Husband is very upset. I feel his agitation is a little disproportionate to the incident but I pat his shoulders absently. “there, there.”
“She just cried and cried,” he says. He looks at me anxiously. “It might be her first memory.” And there’s the rub. We read somewhere that memory starts at about three so since Mini’s last Birthday we have been extra nice to her. This incident will go against everything we’ve achieved.
“No,” I say regretfully, “I’ve got the first memory covered.” A few nights ago, Mini fell out of our bed. It was somehow more poignant because she didn’t cry. I know she remembers it because in her book – A Bear’s Life – Parker tumbles out of Oscar’s bed and she pointed to it and with a heavy sigh said, ‘I fell, Mama!’
Ray’s first memory is getting stuck in a toilet with his cousin. Two little cousins stuck in the lavatory – how hilarious – I find this a painful one though because I wasn’t there. It was shortly after me and Ray’s Dad split up. I’m not even in my son’s first memory! I don’t know which is worse: letting my daughter fall out of bed, or not being there at all.
I ask Arnie for his first memory but the kid doesn’t even remember how old he is. I wonder how easy it would be to plant a trip to Lapland in his maleable little head. ‘Oh don’t you remember, the icicles in Santa’s beard? The beautiful reindeer…the lovely presents…’
My first memory is of having a nappy change, (Over here, Freud!). The other early memories are a blur: an uneven timeline of disconnected events. I remember leaving my mum in the playground on the first day of school. I remember getting out the van and waving at my dad. I remember shutting the front door and running to see a friend. So many walking aways.

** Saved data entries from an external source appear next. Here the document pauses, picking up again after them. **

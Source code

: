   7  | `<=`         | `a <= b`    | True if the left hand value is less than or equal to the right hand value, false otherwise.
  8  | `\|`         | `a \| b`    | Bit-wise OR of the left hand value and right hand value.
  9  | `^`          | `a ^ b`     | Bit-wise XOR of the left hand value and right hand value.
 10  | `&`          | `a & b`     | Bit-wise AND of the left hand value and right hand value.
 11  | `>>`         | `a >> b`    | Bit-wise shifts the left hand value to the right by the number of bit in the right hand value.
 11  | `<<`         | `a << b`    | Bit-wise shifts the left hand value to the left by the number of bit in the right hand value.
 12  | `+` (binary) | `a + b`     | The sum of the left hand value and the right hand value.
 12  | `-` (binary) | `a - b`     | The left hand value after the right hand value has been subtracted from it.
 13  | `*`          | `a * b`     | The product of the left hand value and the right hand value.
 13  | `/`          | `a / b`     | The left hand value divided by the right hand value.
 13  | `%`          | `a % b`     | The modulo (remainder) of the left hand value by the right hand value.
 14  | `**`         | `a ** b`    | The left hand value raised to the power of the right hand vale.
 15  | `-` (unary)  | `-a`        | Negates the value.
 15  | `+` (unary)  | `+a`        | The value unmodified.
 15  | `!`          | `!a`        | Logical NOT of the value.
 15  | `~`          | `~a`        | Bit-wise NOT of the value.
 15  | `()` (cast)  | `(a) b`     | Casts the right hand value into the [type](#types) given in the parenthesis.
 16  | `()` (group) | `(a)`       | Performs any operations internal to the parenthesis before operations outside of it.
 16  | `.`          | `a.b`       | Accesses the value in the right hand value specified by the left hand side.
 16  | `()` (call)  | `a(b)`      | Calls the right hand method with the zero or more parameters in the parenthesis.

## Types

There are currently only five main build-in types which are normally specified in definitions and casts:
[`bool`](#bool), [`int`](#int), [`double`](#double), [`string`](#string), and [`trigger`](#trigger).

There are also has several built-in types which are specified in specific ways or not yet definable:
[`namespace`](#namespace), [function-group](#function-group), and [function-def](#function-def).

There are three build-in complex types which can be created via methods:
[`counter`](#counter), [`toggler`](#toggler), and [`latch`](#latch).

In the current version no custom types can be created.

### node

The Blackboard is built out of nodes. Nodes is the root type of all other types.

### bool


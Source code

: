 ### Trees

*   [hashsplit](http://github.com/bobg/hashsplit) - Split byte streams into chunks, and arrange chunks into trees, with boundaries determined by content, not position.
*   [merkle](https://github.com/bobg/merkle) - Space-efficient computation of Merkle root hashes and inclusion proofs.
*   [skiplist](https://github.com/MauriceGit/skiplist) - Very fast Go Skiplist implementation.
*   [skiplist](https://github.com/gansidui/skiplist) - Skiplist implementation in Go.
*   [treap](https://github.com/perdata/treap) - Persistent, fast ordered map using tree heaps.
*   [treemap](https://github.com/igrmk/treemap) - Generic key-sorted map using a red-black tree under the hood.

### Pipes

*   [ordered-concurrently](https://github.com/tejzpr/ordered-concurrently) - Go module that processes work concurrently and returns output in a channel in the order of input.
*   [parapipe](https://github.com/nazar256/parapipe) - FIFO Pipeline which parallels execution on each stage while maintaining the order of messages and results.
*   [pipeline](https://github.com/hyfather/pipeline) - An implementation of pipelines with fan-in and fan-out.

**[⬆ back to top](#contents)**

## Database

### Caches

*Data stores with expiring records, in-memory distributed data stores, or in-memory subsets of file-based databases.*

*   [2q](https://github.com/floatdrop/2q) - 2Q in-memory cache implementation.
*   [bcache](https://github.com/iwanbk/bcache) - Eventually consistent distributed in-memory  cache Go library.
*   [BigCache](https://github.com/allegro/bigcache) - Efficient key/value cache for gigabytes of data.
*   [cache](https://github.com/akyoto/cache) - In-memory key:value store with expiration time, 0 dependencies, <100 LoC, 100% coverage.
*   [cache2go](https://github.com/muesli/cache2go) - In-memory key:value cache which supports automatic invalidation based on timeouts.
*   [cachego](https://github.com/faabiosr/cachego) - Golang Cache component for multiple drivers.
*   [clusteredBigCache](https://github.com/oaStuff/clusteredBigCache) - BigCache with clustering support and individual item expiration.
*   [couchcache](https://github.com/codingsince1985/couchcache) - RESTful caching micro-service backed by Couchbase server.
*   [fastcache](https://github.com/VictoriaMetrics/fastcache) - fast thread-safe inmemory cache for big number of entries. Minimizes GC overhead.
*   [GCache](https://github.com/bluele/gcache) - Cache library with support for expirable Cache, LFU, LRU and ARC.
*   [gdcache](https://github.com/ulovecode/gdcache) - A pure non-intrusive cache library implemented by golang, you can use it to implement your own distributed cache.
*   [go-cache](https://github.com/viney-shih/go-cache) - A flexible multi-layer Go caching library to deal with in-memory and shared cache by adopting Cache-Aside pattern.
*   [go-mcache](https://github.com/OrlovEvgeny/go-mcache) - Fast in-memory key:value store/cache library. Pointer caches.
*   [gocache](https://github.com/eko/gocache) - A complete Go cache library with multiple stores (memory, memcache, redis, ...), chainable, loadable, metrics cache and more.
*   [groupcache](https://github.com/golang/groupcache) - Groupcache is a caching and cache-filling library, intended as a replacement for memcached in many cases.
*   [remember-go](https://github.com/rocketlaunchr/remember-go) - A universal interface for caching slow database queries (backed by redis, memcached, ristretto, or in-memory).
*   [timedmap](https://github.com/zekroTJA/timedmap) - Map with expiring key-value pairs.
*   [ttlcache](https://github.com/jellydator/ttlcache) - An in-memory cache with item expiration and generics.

I was once told that all stories can be boiled down to one of two types. One is the leaving home type of story – going on an adventure, a search for something, ‘an external quest’, and the other type of story is trying to return, to get back home, to restore what has been lost ‘internal quest’. I wonder if our early years are spent on one and then our later years on the other.
Later that evening, in bed, husband is retelling the swimming pool drama and its the fifth time and in this retelling Mini’s sobs are howls, the floor is as slippery as an ice rink, and every other waiting parent is thinking: ‘Bad dad, bad dad’.
I say, “Why are you telling me this again?” and he says, “I need to get it off my chest, I feel so bloody awful. Once I found her, she was so sad, she wouldn’t even meet my eyes.” And I can contain myself no longer. I say, “How the bloody hell did you miss her? you stupid oaf. That’s never, ever happened to me.”